Assignment: Your task is to copy each line in the listing that includes the word "then".

Records for this exercise:

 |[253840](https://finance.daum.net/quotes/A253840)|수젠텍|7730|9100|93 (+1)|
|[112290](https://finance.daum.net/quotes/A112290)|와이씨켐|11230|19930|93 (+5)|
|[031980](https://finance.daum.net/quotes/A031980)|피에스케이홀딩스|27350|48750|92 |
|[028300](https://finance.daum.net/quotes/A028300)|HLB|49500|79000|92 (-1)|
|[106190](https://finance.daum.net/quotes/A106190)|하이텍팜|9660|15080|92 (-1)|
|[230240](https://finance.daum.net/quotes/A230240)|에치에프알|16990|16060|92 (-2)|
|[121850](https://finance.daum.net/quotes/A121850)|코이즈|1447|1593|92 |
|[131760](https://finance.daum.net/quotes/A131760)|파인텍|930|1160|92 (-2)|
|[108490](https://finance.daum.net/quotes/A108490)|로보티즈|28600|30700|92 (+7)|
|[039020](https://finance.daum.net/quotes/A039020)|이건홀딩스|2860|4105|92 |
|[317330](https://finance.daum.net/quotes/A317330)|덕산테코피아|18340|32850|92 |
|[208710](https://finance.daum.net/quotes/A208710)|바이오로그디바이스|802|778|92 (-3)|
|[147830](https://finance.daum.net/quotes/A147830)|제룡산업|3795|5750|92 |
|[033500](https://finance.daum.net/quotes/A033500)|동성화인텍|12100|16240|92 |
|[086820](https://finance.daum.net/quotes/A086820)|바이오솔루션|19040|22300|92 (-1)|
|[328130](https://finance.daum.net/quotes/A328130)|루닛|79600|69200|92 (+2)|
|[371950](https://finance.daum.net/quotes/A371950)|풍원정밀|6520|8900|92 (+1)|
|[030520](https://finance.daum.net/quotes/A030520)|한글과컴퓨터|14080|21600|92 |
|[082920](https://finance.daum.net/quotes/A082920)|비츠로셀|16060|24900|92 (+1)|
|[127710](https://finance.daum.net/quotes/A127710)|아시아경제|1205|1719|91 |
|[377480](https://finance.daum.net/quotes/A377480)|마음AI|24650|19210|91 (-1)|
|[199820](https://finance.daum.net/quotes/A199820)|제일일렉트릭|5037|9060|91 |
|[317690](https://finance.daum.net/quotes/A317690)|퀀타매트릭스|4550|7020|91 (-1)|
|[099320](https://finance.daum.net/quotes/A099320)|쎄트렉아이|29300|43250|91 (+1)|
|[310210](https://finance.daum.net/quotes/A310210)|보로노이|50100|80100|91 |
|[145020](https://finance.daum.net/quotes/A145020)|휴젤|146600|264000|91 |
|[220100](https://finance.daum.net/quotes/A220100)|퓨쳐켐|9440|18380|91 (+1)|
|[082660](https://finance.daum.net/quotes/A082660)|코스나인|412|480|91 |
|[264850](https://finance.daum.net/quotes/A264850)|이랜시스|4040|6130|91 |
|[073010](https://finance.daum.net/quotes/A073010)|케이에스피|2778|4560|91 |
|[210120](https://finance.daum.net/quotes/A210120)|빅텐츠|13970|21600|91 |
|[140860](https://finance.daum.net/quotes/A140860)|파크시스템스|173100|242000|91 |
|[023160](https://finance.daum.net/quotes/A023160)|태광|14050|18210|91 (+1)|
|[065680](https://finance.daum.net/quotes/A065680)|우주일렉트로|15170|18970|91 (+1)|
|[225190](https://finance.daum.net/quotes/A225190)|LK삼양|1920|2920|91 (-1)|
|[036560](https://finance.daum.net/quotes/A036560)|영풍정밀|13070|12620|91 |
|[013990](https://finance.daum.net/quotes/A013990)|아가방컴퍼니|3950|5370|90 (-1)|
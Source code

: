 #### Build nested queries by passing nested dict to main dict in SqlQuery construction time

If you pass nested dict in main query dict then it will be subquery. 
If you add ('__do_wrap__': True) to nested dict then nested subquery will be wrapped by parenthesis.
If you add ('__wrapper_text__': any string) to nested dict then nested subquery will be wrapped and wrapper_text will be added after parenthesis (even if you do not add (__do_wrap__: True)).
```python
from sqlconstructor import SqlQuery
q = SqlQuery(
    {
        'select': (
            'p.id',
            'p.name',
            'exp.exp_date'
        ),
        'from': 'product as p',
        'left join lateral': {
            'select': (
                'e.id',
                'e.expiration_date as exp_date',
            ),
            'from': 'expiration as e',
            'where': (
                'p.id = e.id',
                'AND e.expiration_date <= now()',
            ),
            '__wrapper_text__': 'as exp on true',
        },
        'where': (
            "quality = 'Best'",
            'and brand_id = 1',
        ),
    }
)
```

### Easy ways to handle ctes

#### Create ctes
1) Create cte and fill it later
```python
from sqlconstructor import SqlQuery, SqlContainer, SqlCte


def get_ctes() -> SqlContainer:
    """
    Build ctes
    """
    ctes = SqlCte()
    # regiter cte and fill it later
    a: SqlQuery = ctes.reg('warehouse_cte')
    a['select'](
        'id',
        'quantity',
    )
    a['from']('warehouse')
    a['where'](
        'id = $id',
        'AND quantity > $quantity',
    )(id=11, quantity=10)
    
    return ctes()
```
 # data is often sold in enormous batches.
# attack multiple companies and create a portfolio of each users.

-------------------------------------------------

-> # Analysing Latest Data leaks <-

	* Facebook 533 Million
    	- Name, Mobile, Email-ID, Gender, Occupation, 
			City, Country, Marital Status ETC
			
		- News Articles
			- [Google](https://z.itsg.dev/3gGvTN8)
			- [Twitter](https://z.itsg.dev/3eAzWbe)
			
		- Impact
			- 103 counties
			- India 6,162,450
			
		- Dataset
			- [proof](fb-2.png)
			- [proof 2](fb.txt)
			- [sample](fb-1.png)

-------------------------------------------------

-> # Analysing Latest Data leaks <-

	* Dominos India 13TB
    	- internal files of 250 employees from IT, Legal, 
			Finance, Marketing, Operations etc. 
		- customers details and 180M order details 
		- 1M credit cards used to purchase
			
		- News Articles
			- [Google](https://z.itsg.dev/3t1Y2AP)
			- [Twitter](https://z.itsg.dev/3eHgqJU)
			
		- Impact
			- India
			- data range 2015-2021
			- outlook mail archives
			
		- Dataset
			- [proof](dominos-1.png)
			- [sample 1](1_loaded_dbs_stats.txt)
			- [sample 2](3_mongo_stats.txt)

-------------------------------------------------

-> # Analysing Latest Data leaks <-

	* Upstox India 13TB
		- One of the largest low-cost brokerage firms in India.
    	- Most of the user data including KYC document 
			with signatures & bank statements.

Output below:
If you pass nested dict in main query dict then it will be subquery. 
If you add ('__do_wrap__': True) to nested dict then nested subquery will be wrapped by parenthesis.
If you add ('__wrapper_text__': any string) to nested dict then nested subquery will be wrapped and wrapper_text will be added after parenthesis (even if you do not add (__do_wrap__: True)).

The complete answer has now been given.